The first simultaneous meridional maps of Mars ozone and water have revealed an unexpected minimum in ozone at sub-solar latitudes (R.E. Novak, M.J. Mumma, M.A. DiSanti, N. Dello Russo, K. Magee-Sauer 2002, Icarus, in press).  The measurements were made during late northern spring on Mars using CSHELL on NASA's Infrared Telescope Facility atop Mauna Kea, Hawaii.  The observing geometry is shown in Fig. 1.  Water was found to increase monotonically from South to North, as expected for this season, and the retrieved abundance agrees with independent measurements from the ground and in space (Fig. 2).  However, ozone showed maxima in both hemispheres along with an unexpected minimum in the sub-solar region.  The detected ozone column burdens are considerably lower than the detection limits achieved on the Mariner 9 and Viking space missions (ozone has not been detected by the Thermal Emission Spectrometer on Mars Global Surveyor).  Mars ozone has been measured remotely with other techniques (HST, infrared heterodyne spectroscopy), but neither approach can provide simultaneous measurements of water.  The capability to map middle-atmosphere ozone and total water throughout its orbit represents a unique and powerful tool for investigating photochemical cycles on Mars. 

 

In these observations, O2 was used as a tracer for the ozone (O3) and HDO was used as a tracer for water (H2O).

 

Novak, R.E., M. J. Mumma, M.A. DiSanti, N. Dello Russo, K. Magee-Sauer 2002. Mapping of Ozone and Water in the Atmosphere of Mars near the 1997 aphelion: detection of an ozone minimum at sub-solar latitudes.
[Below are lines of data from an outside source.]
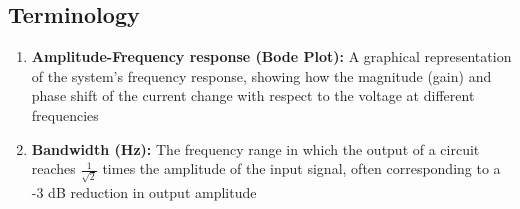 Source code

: \documentclass[12pt]{article}
\begin{document}
\subsection{Terminology}
\begin{enumerate}
\item \textbf{Amplitude-Frequency response (Bode Plot):} A graphical representation of the system's frequency response, showing how the magnitude (gain) and phase shift of the current change with respect to the voltage at different frequencies
\item \textbf{Bandwidth (Hz):} The frequency range in which the output of a circuit reaches \(\frac{1}{\sqrt{2}}\) times the amplitude of the input signal, often corresponding to a -3 dB reduction in output amplitude
\end{enumerate}

\end{document}

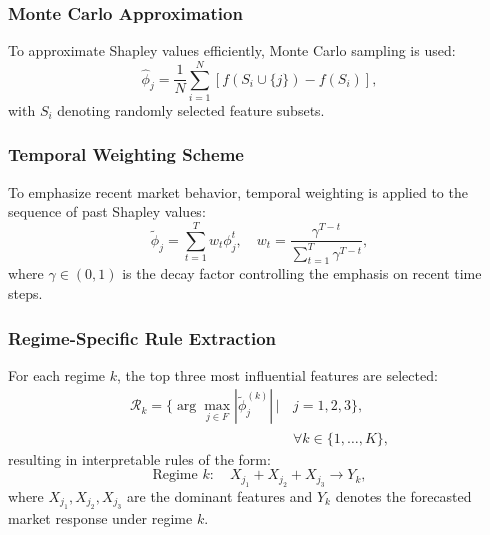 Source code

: \documentclass[conference,10pt]{IEEEtran}
\begin{document}
\subsubsection{Monte Carlo Approximation}
To approximate Shapley values efficiently, Monte Carlo sampling is used:
\begin{equation}
\hat{\phi}_j = \frac{1}{N} \sum_{i=1}^{N} \left[ f(S_i \cup \{j\}) - f(S_i) \right],
\end{equation}
with $S_i$ denoting randomly selected feature subsets.

\subsubsection{Temporal Weighting Scheme}

To emphasize recent market behavior, temporal weighting is applied to the sequence of past Shapley values:
\begin{equation}
\tilde{\phi}_j = \sum_{t=1}^{T} w_t \phi_j^t, \quad w_t = \frac{\gamma^{T-t}}{\sum_{t=1}^{T} \gamma^{T-t}},
\end{equation}
where $\gamma \in (0,1)$ is the decay factor controlling the emphasis on recent time steps.

\subsubsection{Regime-Specific Rule Extraction}
For each regime $k$, the top three most influential features are selected:
\begin{align}
\mathcal{R}_k = \Big\{ \arg\max_{j \in F} \left| \tilde{\phi}_j^{(k)} \right| \,\Big|\, & j=1,2,3 \Big\}, \nonumber \\
& \forall k \in \{1,\dots,K\},
\end{align}
resulting in interpretable rules of the form:
\begin{equation}
\text{Regime } k: \quad X_{j_1} + X_{j_2} + X_{j_3} \rightarrow Y_k,
\end{equation}
where $X_{j_1}, X_{j_2}, X_{j_3}$ are the dominant features and $Y_k$ denotes the forecasted market response under regime $k$.
\end{document}
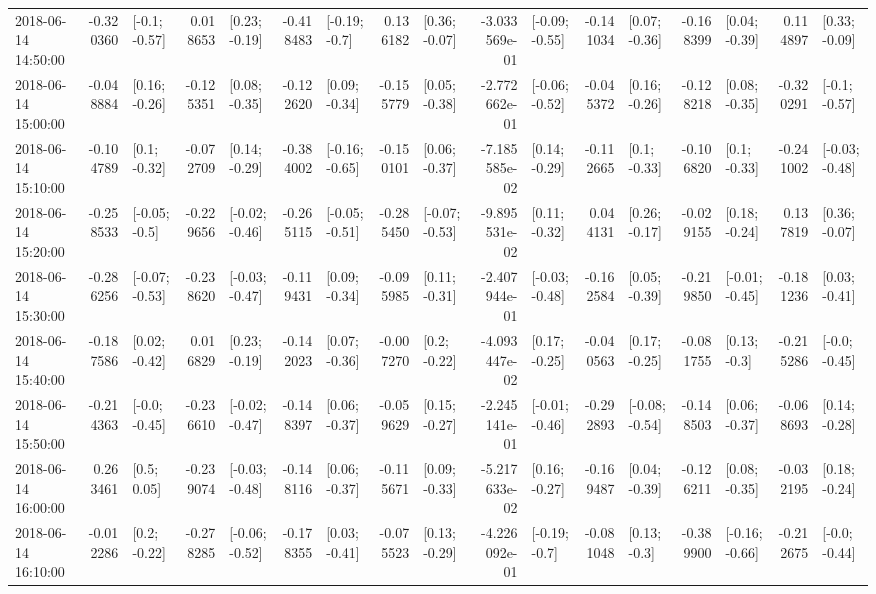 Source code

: \begin{tabular}{lrlrlrlrlrlrlrlrl}
2018-06-14 14:50:00 & -0.320360 &   [-0.1; -0.57] &  0.018653 &   [0.23; -0.19] & -0.418483 &   [-0.19; -0.7] &  0.136182 &   [0.36; -0.07] & -3.033569e-01 &  [-0.09; -0.55] & -0.141034 &   [0.07; -0.36] & -0.168399 &   [0.04; -0.39] &  0.114897 &   [0.33; -0.09] \\
2018-06-14 15:00:00 & -0.048884 &   [0.16; -0.26] & -0.125351 &   [0.08; -0.35] & -0.122620 &   [0.09; -0.34] & -0.155779 &   [0.05; -0.38] & -2.772662e-01 &  [-0.06; -0.52] & -0.045372 &   [0.16; -0.26] & -0.128218 &   [0.08; -0.35] & -0.320291 &   [-0.1; -0.57] \\
2018-06-14 15:10:00 & -0.104789 &    [0.1; -0.32] & -0.072709 &   [0.14; -0.29] & -0.384002 &  [-0.16; -0.65] & -0.150101 &   [0.06; -0.37] & -7.185585e-02 &   [0.14; -0.29] & -0.112665 &    [0.1; -0.33] & -0.106820 &    [0.1; -0.33] & -0.241002 &  [-0.03; -0.48] \\
2018-06-14 15:20:00 & -0.258533 &   [-0.05; -0.5] & -0.229656 &  [-0.02; -0.46] & -0.265115 &  [-0.05; -0.51] & -0.285450 &  [-0.07; -0.53] & -9.895531e-02 &   [0.11; -0.32] &  0.044131 &   [0.26; -0.17] & -0.029155 &   [0.18; -0.24] &  0.137819 &   [0.36; -0.07] \\
2018-06-14 15:30:00 & -0.286256 &  [-0.07; -0.53] & -0.238620 &  [-0.03; -0.47] & -0.119431 &   [0.09; -0.34] & -0.095985 &   [0.11; -0.31] & -2.407944e-01 &  [-0.03; -0.48] & -0.162584 &   [0.05; -0.39] & -0.219850 &  [-0.01; -0.45] & -0.181236 &   [0.03; -0.41] \\
2018-06-14 15:40:00 & -0.187586 &   [0.02; -0.42] &  0.016829 &   [0.23; -0.19] & -0.142023 &   [0.07; -0.36] & -0.007270 &    [0.2; -0.22] & -4.093447e-02 &   [0.17; -0.25] & -0.040563 &   [0.17; -0.25] & -0.081755 &    [0.13; -0.3] & -0.215286 &   [-0.0; -0.45] \\
2018-06-14 15:50:00 & -0.214363 &   [-0.0; -0.45] & -0.236610 &  [-0.02; -0.47] & -0.148397 &   [0.06; -0.37] & -0.059629 &   [0.15; -0.27] & -2.245141e-01 &  [-0.01; -0.46] & -0.292893 &  [-0.08; -0.54] & -0.148503 &   [0.06; -0.37] & -0.068693 &   [0.14; -0.28] \\
2018-06-14 16:00:00 &  0.263461 &     [0.5; 0.05] & -0.239074 &  [-0.03; -0.48] & -0.148116 &   [0.06; -0.37] & -0.115671 &   [0.09; -0.33] & -5.217633e-02 &   [0.16; -0.27] & -0.169487 &   [0.04; -0.39] & -0.126211 &   [0.08; -0.35] & -0.032195 &   [0.18; -0.24] \\
2018-06-14 16:10:00 & -0.012286 &    [0.2; -0.22] & -0.278285 &  [-0.06; -0.52] & -0.178355 &   [0.03; -0.41] & -0.075523 &   [0.13; -0.29] & -4.226092e-01 &   [-0.19; -0.7] & -0.081048 &    [0.13; -0.3] & -0.389900 &  [-0.16; -0.66] & -0.212675 &   [-0.0; -0.44] \\

\end{tabular}
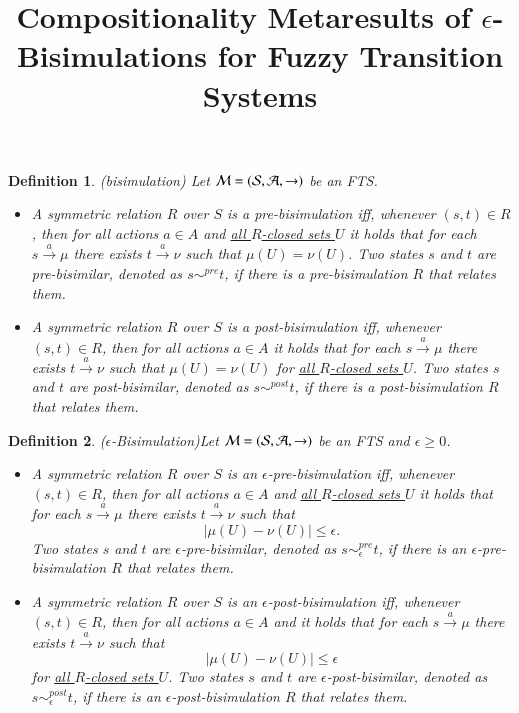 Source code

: \documentclass[contract,10pt]{elsarticle}
\newtheorem{defi}{Definition}
\newenvironment{definition}{\begin{defi} \rm }{\end{defi}}
\newcommand{\R}[1]{{\color{red}   #1}}
\begin{document}
\begin{frontmatter}
\title{Compositionality Metaresults of $\epsilon$-Bisimulations for Fuzzy Transition Systems} %
\end{frontmatter}


\begin{definition}(bisimulation) \label{bisimulation} Let $\cal {M}=(S,A,\rightarrow)$ be an FTS.

\begin{itemize}

\item A \R {symmetric} relation $R$ over $S$ is a \textit{pre}-bisimulation iff, whenever $(s,t)\in R$, then for all actions $a\in
A$ and \underline{all $R$-closed sets $U$} it holds that for each $s\xrightarrow{a}\mu$ there exists
$t\xrightarrow{a}\nu$ such that $\mu(U)=\nu(U)$. Two states $s$ and $t$ are pre-bisimilar, denoted as $s\sim^{pre} t$, if there is a pre-bisimulation $R$ that relates them.


\item  A \R {symmetric} relation $R$ over $S$ is a \textit{post}-bisimulation iff, whenever $(s,t)\in R$, then for all actions $a\in
A$ it holds that for each $s\xrightarrow{a}\mu$ there exists
$t\xrightarrow{a}\nu$ such that $ \mu(U)=\nu(U)$ for \underline {all $R$-closed sets $U$}. Two states $s$ and $t$ are post-bisimilar, denoted as $s\sim^{post} t$, if there is a post-bisimulation $R$ that relates them.

\end{itemize}

\end{definition}

\begin{definition} ($\epsilon$-Bisimulation)\label{approximate bisimulation}
 Let $\cal {M}=(S,A,\rightarrow)$ be an FTS and $\epsilon\geq 0$.

 \begin{itemize}

\item A \R {symmetric}
relation $R$ over $S$ is an $\epsilon$-pre-bisimulation iff, whenever $(s,t)\in R$, then for all actions $a\in
A$ and \underline{all $R$-closed sets $U$} it holds that for each $s\xrightarrow{a}\mu$ there exists
$t\xrightarrow{a}\nu$ such that $$|\mu(U)-\nu(U)|\leq \epsilon.$$ Two states  $s$ and $t$ are $\epsilon$-pre-bisimilar, denoted as $s\sim^{pre}_{\epsilon} t$, if there is an $\epsilon$-pre-bisimulation $R$ that relates them.

\item A \R {symmetric}
relation $R$ over $S$ is an $\epsilon$-post-bisimulation iff, whenever $(s,t)\in R$, then for all actions $a\in
A$ and it holds that for each $s\xrightarrow{a}\mu$ there exists
$t\xrightarrow{a}\nu$ such that $$|\mu(U)-\nu(U)|\leq \epsilon$$ for \underline {all $R$-closed sets $U$}. Two states  $s$ and $t$ are $\epsilon$-post-bisimilar, denoted as $s\sim^{post}_{\epsilon} t$, if there is an $\epsilon$-post-bisimulation $R$ that relates them.

\end{itemize}
\end{definition}
\end{document}
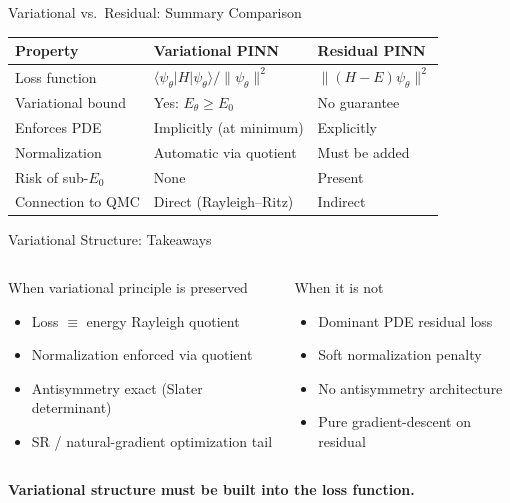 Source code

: \documentclass[aspectratio=169,10pt]{beamer}
\begin{document}
\begin{frame}{Variational vs.\ Residual: Summary Comparison}
  \renewcommand{\arraystretch}{1.35}
  \begin{tabular}{p{3.2cm} p{4.0cm} p{4.0cm}}
    \toprule
    \textbf{Property} & \textbf{Variational PINN} & \textbf{Residual PINN} \\
    \midrule
    Loss function      & $\langle\psi_\theta|H|\psi_\theta\rangle/\|\psi_\theta\|^2$
                       & $\|(H-E)\psi_\theta\|^2$ \\
    Variational bound  & \alert{Yes}: $E_\theta\geq E_0$ & No guarantee \\
    Enforces PDE       & Implicitly (at minimum)   & Explicitly \\
    Normalization      & Automatic via quotient    & Must be added \\
    Risk of sub-$E_0$  & None                      & Present \\
    Connection to QMC  & Direct (Rayleigh--Ritz)   & Indirect \\
    \bottomrule
  \end{tabular}
\end{frame}

\begin{frame}{Variational Structure: Takeaways}
  \begin{columns}[T]
      \begin{block}{When variational principle is preserved}
        \begin{itemize}
          \item Loss $\equiv$ energy Rayleigh quotient
          \item Normalization enforced via quotient
          \item Antisymmetry exact (Slater determinant)
          \item SR / natural-gradient optimization tail
        \end{itemize}
      \end{block}
      \begin{alertblock}{When it is not}
        \begin{itemize}
          \item Dominant PDE residual loss
          \item Soft normalization penalty
          \item No antisymmetry architecture
          \item Pure gradient-descent on residual
        \end{itemize}
      \end{alertblock}
  \end{columns}

  \vspace{0.4cm}
  \begin{center}
    \large
    \textbf{Variational structure must be built into the loss function.}
  \end{center}
\end{frame}
\end{document}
Icarus, in press.


Figure captions:

 

Fig. 1.  Aspect of Mars on UT 21 Jan 1997.  The coordinate system is centered at the sub-earth point; the directions are on the sky with tick marks indicating intervals of 1.0 arc-seconds.  The spectrometer slit (0.5 arc-sec wide) is centered on the sub-earth point and is aligned North-South on Mars.  The sub-solar point is indicated.  Diameter of Mars is ~9.7 arc-sec. (diagram courtesy of F. Espenak)

 

Fig. 2.  Column abundances of apparent ozone and total water versus latitude on Mars on 21 Jan 1997.  The observed ozone (O3) is located at altitudes greater than 20 km and is measured by observing O2 at 1.27 microns as a tracer of ozone. The increase in water column abundance in the north reflects the release of water from the polar cap during late northern spring. The water is located primarily at altitudes below 10 km.  The photolysis of water produces atomic hydrogen which then diffuses to higher altitudes.  The ozone column abundances are slightly asymmetric about the sub-solar latitude (smaller in the north), suggesting that destruction of ozone by atomic hydrogen in the northern polar region has already begun.  An unexpected minimum in ozone is observed at sub-solar latitudes; the cause is not known but it could be associated with clouds (gas-grain interaction could catalyze ozone destruction or could quench the O2 emission).  Further investigation is needed.